Opportunity has not been heard from since June 10. 2018. Image Credit: NASA/JPL-Caltech/Cornell/ASU

While the Martian skies have cleared of the dust that enveloped much of the Red Planet, NASA’s Opportunity rover remains silent in Perseverance Valley. The rover was last heard from on June 10, 2018. As of November 27, the mission team at NASA’s Jet Propulsion Laboratory (JPL) had sent 359 recovery commands in a effort to wake the rover.

The mission team is listening for the rover over a broad range of times, frequencies and polarities using the Deep Space Network (DSN) Radio Science Receiver. 

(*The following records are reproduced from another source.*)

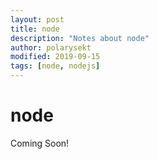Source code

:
 ```yaml
---
layout: post
title: node
description: "Notes about node"
author: polarysekt
modified: 2019-09-15
tags: [node, nodejs]
---
```


# node

Coming Soon!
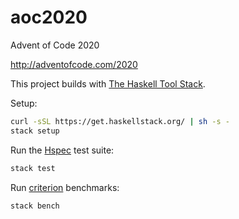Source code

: # aoc2020

Advent of Code 2020

http://adventofcode.com/2020

This project builds with [The Haskell Tool Stack](https://haskellstack.org/).

Setup:

```sh
curl -sSL https://get.haskellstack.org/ | sh -s -
stack setup
```

Run the [Hspec](https://hspec.github.io/) test suite:

```sh
stack test
```

Run [criterion](http://www.serpentine.com/criterion/) benchmarks:

```sh
stack bench
```

<!--- advent_readme_stars table --->

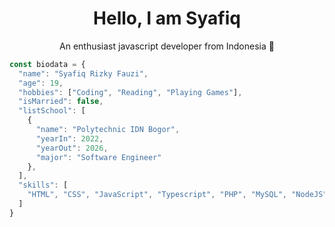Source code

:<h1 align="center">Hello, I am Syafiq</h1>
<p align="center">An enthusiast javascript developer from Indonesia 👋</p>

```javascript
const biodata = {
  "name": "Syafiq Rizky Fauzi",
  "age": 19,
  "hobbies": ["Coding", "Reading", "Playing Games"],
  "isMarried": false,
  "listSchool": [
    {
      "name": "Polytechnic IDN Bogor",
      "yearIn": 2022,
      "yearOut": 2026,
      "major": "Software Engineer"
    },
  ],
  "skills": [
    "HTML", "CSS", "JavaScript", "Typescript", "PHP", "MySQL", "NodeJS", "ExpressJS", "ReactJS", "Laravel"
  ]
}
```
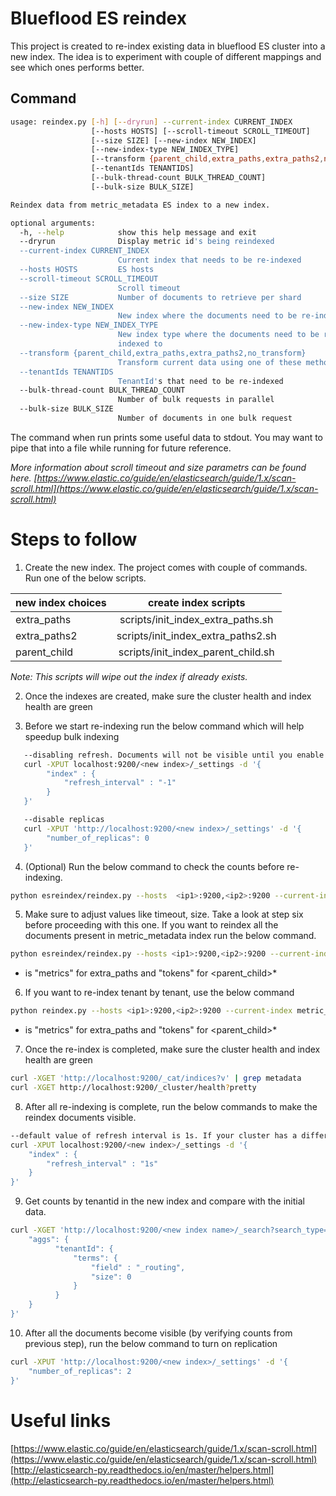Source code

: 
# Blueflood ES reindex

This project is created to re-index existing data in blueflood ES cluster into a 
new index. The idea is to experiment with couple of different mappings and see 
which ones performs better.


## Command

```bash
usage: reindex.py [-h] [--dryrun] --current-index CURRENT_INDEX
                  [--hosts HOSTS] [--scroll-timeout SCROLL_TIMEOUT]
                  [--size SIZE] [--new-index NEW_INDEX]
                  [--new-index-type NEW_INDEX_TYPE]
                  [--transform {parent_child,extra_paths,extra_paths2,no_transform}]
                  [--tenantIds TENANTIDS]
                  [--bulk-thread-count BULK_THREAD_COUNT]
                  [--bulk-size BULK_SIZE]

Reindex data from metric_metadata ES index to a new index.

optional arguments:
  -h, --help            show this help message and exit
  --dryrun              Display metric id's being reindexed
  --current-index CURRENT_INDEX
                        Current index that needs to be re-indexed
  --hosts HOSTS         ES hosts
  --scroll-timeout SCROLL_TIMEOUT
                        Scroll timeout
  --size SIZE           Number of documents to retrieve per shard
  --new-index NEW_INDEX
                        New index where the documents need to be re-indexed to
  --new-index-type NEW_INDEX_TYPE
                        New index type where the documents need to be re-
                        indexed to
  --transform {parent_child,extra_paths,extra_paths2,no_transform}
                        Transform current data using one of these methods
  --tenantIds TENANTIDS
                        TenantId's that need to be re-indexed
  --bulk-thread-count BULK_THREAD_COUNT
                        Number of bulk requests in parallel
  --bulk-size BULK_SIZE
                        Number of documents in one bulk request
```

The command when run prints some useful data to stdout. You may want to pipe that
into a file while running for future reference.



*More information about scroll timeout and size parametrs can be found here. [https://www.elastic.co/guide/en/elasticsearch/guide/1.x/scan-scroll.html](https://www.elastic.co/guide/en/elasticsearch/guide/1.x/scan-scroll.html)* 

# Steps to follow

1. Create the new index. The project comes with couple of commands. Run one of
the below scripts. 
   
| new index choices    | create index scripts               |
| ---------------------|:----------------------------------:|
| extra_paths          | scripts/init_index_extra_paths.sh  |
| extra_paths2         | scripts/init_index_extra_paths2.sh  |
| parent_child         | scripts/init_index_parent_child.sh |

*Note: This scripts will wipe out the index if already exists.*

2. Once the indexes are created, make sure the cluster health and index health 
are green
   
3. Before we start re-indexing run the below command which will help speedup bulk indexing
   
```bash   
   --disabling refresh. Documents will not be visible until you enable refresh. 
   curl -XPUT localhost:9200/<new index>/_settings -d '{
        "index" : {
            "refresh_interval" : "-1"
        } 
   }'
```
   
```bash
   --disable replicas
   curl -XPUT 'http://localhost:9200/<new index>/_settings' -d '{
        "number_of_replicas": 0
   }'
```
   
4. (Optional) Run the below command to check the counts before re-indexing.   

```bash
python esreindex/reindex.py --hosts  <ip1>:9200,<ip2>:9200 --current-index metric_metadata_v2 --dryrun
```

5. Make sure to adjust values like timeout, size. Take a look at step six before 
proceeding with this one. If you want to reindex all the documents present in 
metric_metadata index run the below command.

```bash
python esreindex/reindex.py --hosts <ip1>:9200,<ip2>:9200 --current-index metric_metadata  --scroll-timeout 10m --size 100 --new-index <new index name> --new-index-type <new index type> --transform <extra_paths|parent_child>  &> result.out
```
* <new index type> is "metrics" for extra_paths and "tokens" for <parent_child>*

6. If you want to re-index tenant by tenant, use the below command

```bash
python reindex.py --hosts <ip1>:9200,<ip2>:9200 --current-index metric_metadata  --scroll-timeout 10m --size 100 --new-index <new index name> --new-index-type <new index type> --transform <extra_paths|parent_child> --tenantIds <id1>,<id2>  &> result.out 
```

* <new index type> is "metrics" for extra_paths and "tokens" for <parent_child>*

7. Once the re-index is completed, make sure the cluster health and index health 
are green

```bash
curl -XGET 'http://localhost:9200/_cat/indices?v' | grep metadata
curl -XGET http://localhost:9200/_cluster/health?pretty
```   
   
8. After all re-indexing is complete, run the below commands to make the reindex 
documents visible.

```bash
--default value of refresh interval is 1s. If your cluster has a different value set that amount.
curl -XPUT localhost:9200/<new index>/_settings -d '{
    "index" : {
        "refresh_interval" : "1s"
    } 
}'
```

9. Get counts by tenantid in the new index and compare with the initial data.
 
```bash
curl -XGET 'http://localhost:9200/<new index name>/_search?search_type=count&pretty' -d '{
    "aggs": {
          "tenantId": {
              "terms": {
                  "field" : "_routing",
                  "size": 0
              }
          }
    }
}'
```

10. After all the documents become visible (by verifying counts from previous step),
run the below command to turn on replication

```bash
curl -XPUT 'http://localhost:9200/<new index>/_settings' -d '{
    "number_of_replicas": 2
}'
```
 

# Useful links

[https://www.elastic.co/guide/en/elasticsearch/guide/1.x/scan-scroll.html](https://www.elastic.co/guide/en/elasticsearch/guide/1.x/scan-scroll.html)
[http://elasticsearch-py.readthedocs.io/en/master/helpers.html](http://elasticsearch-py.readthedocs.io/en/master/helpers.html)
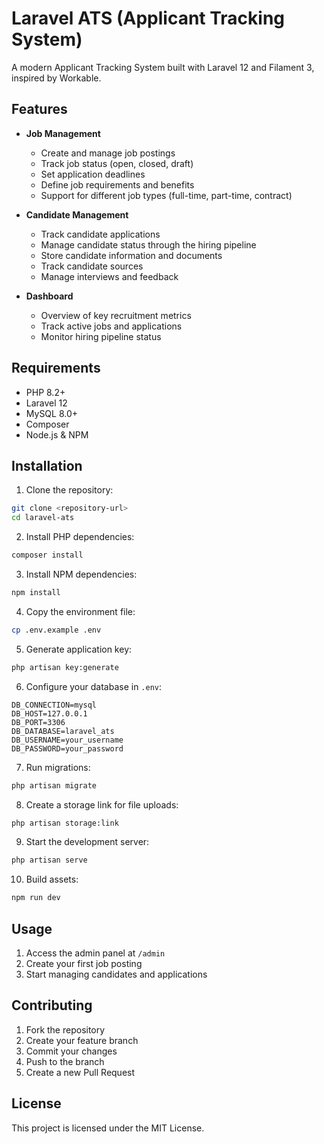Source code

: # Laravel ATS (Applicant Tracking System)

A modern Applicant Tracking System built with Laravel 12 and Filament 3, inspired by Workable.

## Features

- **Job Management**
  - Create and manage job postings
  - Track job status (open, closed, draft)
  - Set application deadlines
  - Define job requirements and benefits
  - Support for different job types (full-time, part-time, contract)

- **Candidate Management**
  - Track candidate applications
  - Manage candidate status through the hiring pipeline
  - Store candidate information and documents
  - Track candidate sources
  - Manage interviews and feedback

- **Dashboard**
  - Overview of key recruitment metrics
  - Track active jobs and applications
  - Monitor hiring pipeline status

## Requirements

- PHP 8.2+
- Laravel 12
- MySQL 8.0+
- Composer
- Node.js & NPM

## Installation

1. Clone the repository:
```bash
git clone <repository-url>
cd laravel-ats
```

2. Install PHP dependencies:
```bash
composer install
```

3. Install NPM dependencies:
```bash
npm install
```

4. Copy the environment file:
```bash
cp .env.example .env
```

5. Generate application key:
```bash
php artisan key:generate
```

6. Configure your database in `.env`:
```
DB_CONNECTION=mysql
DB_HOST=127.0.0.1
DB_PORT=3306
DB_DATABASE=laravel_ats
DB_USERNAME=your_username
DB_PASSWORD=your_password
```

7. Run migrations:
```bash
php artisan migrate
```

8. Create a storage link for file uploads:
```bash
php artisan storage:link
```

9. Start the development server:
```bash
php artisan serve
```

10. Build assets:
```bash
npm run dev
```

## Usage

1. Access the admin panel at `/admin`
2. Create your first job posting
3. Start managing candidates and applications

## Contributing

1. Fork the repository
2. Create your feature branch
3. Commit your changes
4. Push to the branch
5. Create a new Pull Request

## License

This project is licensed under the MIT License.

On Nov. 15, word spread on Twitter that Opportunity might be awake after the automated bot account @dns_status posted an update  indicating that the rover had sent a signal. Unfortunately this turned out not to be the case.

Mission logo for MER-B - Opportunity. Image Credit: NASA

Mission logo for MER-B – Opportunity. Image Credit: NASA

“Today showed what looked like a signal from Opportunity. As much as we’d like to say this was an moment, further investigation shows these signals were not an Opportunity transmission,” JPL officials stated in a tweet. “Test data or false positives can make it look like a given spacecraft is active on . We miss Opportunity, and would be overjoyed to share a verified signal with you. Our work to reestablish comms continues.”

The mission team believes that Opportunity has experienced a low-power fault, a mission clock fault and an up-loss timer fault. They have been sending “beeps and sweeps” commands to the rover multiple times each day. These will continue through January 2019.

The opacity (tau) of Martian atmosphere above the rover is at a storm-free level of 0.8. It’s possible that accumulated dust on Opportunity’s solar panels is preventing them from generating enough power to sufficiently charge the rover’s batteries. A windy period on Mars that the Opportunity team refers to as “dust-cleaning season” occurs from November-to-January and the team remains hopeful that some dust clearing may result in hearing from the rover.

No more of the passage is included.